TASK DIRECTIONS - In the data that follows, find the line with "[Docs](Plugin_Lifecycle/index.md) ∣ [View"; transcribe it, every later line up to the one with "[Docs](Menu_Page) ∣ [View", and that line as well, exactly and with no others.

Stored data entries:

-- Opening Marker --

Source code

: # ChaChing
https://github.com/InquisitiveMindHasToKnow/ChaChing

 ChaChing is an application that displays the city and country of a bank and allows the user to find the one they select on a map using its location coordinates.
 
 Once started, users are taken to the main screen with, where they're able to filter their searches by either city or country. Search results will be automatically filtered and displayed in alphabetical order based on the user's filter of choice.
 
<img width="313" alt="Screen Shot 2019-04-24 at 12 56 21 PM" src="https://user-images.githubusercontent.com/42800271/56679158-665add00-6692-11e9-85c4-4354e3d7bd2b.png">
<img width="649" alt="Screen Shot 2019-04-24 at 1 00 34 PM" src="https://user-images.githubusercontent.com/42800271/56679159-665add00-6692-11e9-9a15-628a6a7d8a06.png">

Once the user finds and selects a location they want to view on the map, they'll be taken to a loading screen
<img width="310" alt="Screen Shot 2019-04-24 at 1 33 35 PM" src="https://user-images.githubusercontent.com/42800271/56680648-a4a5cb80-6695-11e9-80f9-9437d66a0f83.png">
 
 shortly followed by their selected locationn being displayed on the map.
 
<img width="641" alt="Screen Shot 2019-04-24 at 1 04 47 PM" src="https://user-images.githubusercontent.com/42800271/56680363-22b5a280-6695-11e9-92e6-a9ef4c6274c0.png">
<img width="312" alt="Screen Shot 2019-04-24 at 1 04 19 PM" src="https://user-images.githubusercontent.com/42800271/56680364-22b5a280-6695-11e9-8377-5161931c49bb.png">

-- Closing Marker --
-- Opening Marker --

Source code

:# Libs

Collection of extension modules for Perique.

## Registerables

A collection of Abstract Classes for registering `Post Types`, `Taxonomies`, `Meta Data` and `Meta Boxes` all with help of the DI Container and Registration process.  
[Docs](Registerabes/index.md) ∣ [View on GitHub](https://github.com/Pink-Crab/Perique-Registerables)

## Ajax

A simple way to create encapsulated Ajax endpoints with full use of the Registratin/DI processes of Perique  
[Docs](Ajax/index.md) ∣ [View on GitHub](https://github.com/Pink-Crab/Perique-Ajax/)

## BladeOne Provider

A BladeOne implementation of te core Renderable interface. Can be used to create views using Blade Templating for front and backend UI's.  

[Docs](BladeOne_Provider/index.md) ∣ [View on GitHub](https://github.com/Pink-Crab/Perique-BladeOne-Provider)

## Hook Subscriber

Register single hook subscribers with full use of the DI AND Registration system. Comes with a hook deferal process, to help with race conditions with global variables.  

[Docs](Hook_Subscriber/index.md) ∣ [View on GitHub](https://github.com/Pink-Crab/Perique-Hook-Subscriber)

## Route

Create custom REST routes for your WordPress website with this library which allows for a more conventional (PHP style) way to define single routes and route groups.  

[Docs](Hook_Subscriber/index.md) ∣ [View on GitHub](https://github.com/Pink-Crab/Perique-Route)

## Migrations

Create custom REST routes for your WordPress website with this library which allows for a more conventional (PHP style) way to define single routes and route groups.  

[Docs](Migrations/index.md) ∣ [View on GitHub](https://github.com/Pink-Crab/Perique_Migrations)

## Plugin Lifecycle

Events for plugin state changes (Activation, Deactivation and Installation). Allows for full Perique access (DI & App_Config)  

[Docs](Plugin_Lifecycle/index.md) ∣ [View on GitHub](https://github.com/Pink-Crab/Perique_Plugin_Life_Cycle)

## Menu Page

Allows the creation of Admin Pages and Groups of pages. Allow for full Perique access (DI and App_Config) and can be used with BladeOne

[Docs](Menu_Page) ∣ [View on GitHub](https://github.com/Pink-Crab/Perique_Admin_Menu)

-- Closing Marker --

TASK SOLUTION -
[Docs](Plugin_Lifecycle/index.md) ∣ [View on GitHub](https://github.com/Pink-Crab/Perique_Plugin_Life_Cycle)

## Menu Page

Allows the creation of Admin Pages and Groups of pages. Allow for full Perique access (DI and App_Config) and can be used with BladeOne

[Docs](Menu_Page) ∣ [View on GitHub](https://github.com/Pink-Crab/Perique_Admin_Menu)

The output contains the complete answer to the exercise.